[Haskell-cafe] Intergalactic Telefunctors

Gregg Reynolds dev at mobileink.com
Sun Feb 15 12:29:24 EST 2009


On Sun, Feb 15, 2009 at 11:09 AM, Tillmann Rendel <rendel at cs.au.dk> wrote:

> Gregg Reynolds wrote:
>
>> Came up with an alternative to the container metaphor for functors that
>> you
>> might find amusing:  http://syntax.wikidot.com/blog:9
>>
>
> You seem to describe Bifunctors (two objects from one category are mapped
> to one object in another category), but Haskell's Functor class is about
> Endofunctors (one object in one category is mapped to an object in the same
> category).

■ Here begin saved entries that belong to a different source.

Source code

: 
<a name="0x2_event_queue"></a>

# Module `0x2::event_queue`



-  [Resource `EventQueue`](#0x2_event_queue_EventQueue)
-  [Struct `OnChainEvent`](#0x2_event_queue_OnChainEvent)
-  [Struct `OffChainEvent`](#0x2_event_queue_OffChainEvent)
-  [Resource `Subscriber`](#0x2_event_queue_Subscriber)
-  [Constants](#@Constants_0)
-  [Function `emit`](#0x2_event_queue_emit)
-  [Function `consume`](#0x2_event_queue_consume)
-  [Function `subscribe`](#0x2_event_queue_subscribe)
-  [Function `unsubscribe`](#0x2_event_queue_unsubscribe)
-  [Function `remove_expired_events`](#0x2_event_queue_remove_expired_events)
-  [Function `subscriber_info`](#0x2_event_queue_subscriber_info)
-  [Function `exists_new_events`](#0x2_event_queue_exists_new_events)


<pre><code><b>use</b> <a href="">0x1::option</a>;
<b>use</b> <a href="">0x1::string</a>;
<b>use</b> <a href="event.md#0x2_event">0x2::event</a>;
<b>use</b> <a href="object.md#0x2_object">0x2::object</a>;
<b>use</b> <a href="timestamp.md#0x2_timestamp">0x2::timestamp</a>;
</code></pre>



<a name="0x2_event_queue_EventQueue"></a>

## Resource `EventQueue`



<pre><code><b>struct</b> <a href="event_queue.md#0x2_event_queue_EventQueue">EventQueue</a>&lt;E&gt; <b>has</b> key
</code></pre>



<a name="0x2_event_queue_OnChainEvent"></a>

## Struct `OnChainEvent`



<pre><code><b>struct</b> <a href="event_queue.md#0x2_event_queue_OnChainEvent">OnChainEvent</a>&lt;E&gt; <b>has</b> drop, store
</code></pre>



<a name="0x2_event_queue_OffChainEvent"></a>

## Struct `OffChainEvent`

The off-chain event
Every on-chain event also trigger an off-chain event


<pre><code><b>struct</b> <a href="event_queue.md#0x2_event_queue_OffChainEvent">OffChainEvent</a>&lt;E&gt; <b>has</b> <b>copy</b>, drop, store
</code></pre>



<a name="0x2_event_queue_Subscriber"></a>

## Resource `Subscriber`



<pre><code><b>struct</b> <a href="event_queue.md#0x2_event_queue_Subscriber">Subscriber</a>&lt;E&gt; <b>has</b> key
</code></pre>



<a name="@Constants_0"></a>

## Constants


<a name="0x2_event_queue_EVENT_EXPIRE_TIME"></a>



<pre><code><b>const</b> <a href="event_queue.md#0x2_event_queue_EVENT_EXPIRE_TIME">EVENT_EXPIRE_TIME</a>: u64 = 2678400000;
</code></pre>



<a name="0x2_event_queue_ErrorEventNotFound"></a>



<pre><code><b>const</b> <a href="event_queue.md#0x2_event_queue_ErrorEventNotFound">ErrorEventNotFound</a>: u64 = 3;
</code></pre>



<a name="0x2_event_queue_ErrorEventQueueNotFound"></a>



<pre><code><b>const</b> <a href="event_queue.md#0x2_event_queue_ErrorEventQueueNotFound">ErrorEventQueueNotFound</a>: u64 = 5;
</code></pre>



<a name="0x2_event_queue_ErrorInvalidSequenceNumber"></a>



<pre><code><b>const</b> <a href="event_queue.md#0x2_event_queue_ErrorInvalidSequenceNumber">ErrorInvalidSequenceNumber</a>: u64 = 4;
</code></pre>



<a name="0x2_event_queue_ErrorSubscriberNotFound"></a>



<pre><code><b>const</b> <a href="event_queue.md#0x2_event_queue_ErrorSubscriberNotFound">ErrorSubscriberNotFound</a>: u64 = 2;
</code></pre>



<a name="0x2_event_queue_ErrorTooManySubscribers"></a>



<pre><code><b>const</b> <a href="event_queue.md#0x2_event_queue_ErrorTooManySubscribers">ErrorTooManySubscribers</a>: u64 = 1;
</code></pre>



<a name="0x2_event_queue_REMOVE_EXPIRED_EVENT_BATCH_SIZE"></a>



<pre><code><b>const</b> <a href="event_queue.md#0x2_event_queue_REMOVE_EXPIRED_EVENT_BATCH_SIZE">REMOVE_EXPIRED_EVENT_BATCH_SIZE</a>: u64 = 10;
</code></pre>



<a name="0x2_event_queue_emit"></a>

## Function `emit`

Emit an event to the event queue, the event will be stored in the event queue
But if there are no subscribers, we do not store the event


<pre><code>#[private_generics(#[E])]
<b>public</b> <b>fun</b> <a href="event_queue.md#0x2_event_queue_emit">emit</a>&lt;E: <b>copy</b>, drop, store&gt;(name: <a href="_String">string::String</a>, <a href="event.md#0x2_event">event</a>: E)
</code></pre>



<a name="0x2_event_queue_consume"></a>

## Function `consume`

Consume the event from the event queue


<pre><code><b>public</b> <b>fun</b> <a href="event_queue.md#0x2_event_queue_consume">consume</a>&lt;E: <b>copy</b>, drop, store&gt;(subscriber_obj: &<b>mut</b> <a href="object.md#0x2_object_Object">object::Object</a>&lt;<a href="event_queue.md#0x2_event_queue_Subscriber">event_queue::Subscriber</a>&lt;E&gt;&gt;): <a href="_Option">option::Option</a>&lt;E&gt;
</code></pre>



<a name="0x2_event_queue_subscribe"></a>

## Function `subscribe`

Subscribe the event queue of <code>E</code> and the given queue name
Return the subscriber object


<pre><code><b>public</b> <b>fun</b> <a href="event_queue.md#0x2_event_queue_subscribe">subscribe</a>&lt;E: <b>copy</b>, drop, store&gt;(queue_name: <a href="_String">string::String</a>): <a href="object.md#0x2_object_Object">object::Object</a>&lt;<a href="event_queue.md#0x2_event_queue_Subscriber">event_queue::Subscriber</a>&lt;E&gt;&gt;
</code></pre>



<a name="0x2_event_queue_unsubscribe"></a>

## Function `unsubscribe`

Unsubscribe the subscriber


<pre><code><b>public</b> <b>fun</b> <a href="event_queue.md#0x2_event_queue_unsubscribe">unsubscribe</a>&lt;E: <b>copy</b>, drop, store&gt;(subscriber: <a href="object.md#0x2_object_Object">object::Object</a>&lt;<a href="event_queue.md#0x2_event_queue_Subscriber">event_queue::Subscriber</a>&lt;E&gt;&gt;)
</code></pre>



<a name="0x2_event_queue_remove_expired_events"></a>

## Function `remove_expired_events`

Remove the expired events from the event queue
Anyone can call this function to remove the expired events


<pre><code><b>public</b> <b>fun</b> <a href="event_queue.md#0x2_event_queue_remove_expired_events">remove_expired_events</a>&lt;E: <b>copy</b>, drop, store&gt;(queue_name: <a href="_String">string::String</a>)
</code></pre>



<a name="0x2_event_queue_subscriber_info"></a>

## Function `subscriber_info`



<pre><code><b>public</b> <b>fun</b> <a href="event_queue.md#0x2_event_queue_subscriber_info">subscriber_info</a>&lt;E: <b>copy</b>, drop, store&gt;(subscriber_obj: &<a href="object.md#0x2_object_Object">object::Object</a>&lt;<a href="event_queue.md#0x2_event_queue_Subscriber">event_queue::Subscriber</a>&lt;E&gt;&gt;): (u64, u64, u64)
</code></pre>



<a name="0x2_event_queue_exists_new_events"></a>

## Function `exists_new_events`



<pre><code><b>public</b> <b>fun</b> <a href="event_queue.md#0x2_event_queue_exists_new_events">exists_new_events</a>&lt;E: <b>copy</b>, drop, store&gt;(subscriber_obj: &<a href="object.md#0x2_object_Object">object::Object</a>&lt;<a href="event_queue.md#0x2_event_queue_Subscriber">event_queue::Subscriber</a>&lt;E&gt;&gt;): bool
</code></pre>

Therefore, your insistence on the alien


Yeah, it needs work, but close enough for a sketch.  BTW, I'm not talking
about Haskell's Functor class, I guess I should have made that clear.  I'm
talking about category theory, as the semantic framework for thinking about
Haskell.


> universe being totally different from our own is somewhat misleading, since
> in Haskell, we are specifically dealing with the case that the alien
> universe is just our own.
>

The idea is that each type (category) is a distinct universe.  The essential
point about functors cross boundaries from one category to another.

>
> Moreover, you are mixing in the subject of algebraic data types (all we
> know about (a, b) is that (,), fst and snd exist).
>

It's straight out of category theory.  See Pierce
http://mitpress.mit.edu/catalog/item/default.asp?ttype=2&tid=7986


> Personally, I do not see why one should explain something easy like
> functors in terms of something complicated like quantum entanglement.
>

The metaphor is action-at-a-distance.  Quantum entanglement is a vivid way
of conveying it since it is so strange, but true.  Obviously one is not
expected to understand quantum entanglement, only the idea of two things
linked "invisibly" across a boundary.